Summit School's science fair brought together students from all three of our campuses for a celebration of curiosity, discovery, and hard work. Students presented projects they had researched and built themselves, and the results were impressive. Parents, teachers, and peers filled the room to admire the displays, ask questions, and pick up more than a few epic science facts along the way. From the first hypothesis to the final presentation, our students showed just how much they are capable of when they dig into a subject they care about.



There is a reason we put so much energy into events like this. Science holds a special kind of value for neurodivergent learners. Many of our students experience the world through deep, focused interests, and science gives that focus somewhere meaningful to go. A child who loves to know how things work, who notices the small details others miss, or who can hold a remarkable amount of information about a favourite topic is already thinking like a scientist.

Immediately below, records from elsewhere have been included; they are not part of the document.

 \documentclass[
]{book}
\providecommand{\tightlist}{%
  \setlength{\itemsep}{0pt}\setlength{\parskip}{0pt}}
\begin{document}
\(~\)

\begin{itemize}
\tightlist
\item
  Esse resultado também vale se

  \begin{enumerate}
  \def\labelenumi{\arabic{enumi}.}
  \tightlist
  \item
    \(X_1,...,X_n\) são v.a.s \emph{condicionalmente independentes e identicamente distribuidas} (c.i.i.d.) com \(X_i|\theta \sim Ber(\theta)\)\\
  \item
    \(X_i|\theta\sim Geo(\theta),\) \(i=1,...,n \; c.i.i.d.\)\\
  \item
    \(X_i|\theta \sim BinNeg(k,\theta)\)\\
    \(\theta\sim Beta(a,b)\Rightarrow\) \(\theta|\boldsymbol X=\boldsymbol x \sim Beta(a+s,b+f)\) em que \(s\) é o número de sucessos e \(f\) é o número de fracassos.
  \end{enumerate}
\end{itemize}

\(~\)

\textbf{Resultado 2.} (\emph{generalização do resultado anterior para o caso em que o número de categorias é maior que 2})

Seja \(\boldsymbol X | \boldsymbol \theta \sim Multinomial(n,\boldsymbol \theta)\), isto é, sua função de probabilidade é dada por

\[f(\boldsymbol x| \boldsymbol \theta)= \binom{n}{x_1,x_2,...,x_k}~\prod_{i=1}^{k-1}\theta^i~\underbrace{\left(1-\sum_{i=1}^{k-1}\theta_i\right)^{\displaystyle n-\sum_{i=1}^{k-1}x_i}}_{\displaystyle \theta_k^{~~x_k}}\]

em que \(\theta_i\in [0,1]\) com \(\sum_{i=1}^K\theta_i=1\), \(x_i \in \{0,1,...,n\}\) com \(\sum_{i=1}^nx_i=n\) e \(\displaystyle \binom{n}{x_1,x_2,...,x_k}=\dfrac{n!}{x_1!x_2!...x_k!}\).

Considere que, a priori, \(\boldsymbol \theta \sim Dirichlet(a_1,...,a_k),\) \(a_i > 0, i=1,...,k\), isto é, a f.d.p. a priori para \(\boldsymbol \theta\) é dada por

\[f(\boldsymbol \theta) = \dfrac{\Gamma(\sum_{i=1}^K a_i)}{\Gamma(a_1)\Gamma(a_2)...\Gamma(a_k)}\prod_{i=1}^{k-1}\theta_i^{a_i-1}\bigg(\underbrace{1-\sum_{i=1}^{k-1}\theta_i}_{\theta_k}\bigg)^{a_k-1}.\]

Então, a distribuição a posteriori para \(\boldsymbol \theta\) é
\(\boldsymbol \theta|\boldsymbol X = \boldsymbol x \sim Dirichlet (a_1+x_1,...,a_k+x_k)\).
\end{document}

Research increasingly shows that many neurodivergent learners are drawn to science and the broader STEM fields, and that the strengths often associated with neurodivergence, things like logical reasoning, pattern recognition, attention to detail, and a strong memory for facts, are exactly the strengths science rewards.

Just as importantly, science is hands-on. It invites students to explore, to test ideas, to get things wrong and try again.


That kind of active, experiential learning meets many of our students where they learn best, far better than passive instruction ever could. When a student designs an experiment around something they are genuinely curious about, learning stops feeling like a demand and starts feeling like a discovery.


The science fair is about so much more than science, though. It asks students to plan, to problem-solve, to follow their curiosity, and then to stand up and share what they have learned. That last part takes real courage. Presenting your work to a room full of people is no small feat, and every one of our students rose to the occasion with confidence and pride.


These are the moments where communication skills grow, where self-confidence builds, and where students discover they have something worth sharing with the world.


Most of all, it was a chance for our students to be recognized for their effort and their ideas. The pride on their faces said it all, and we share every bit of it.

Way to go to all of our young scientists. You made the whole Summit community proud.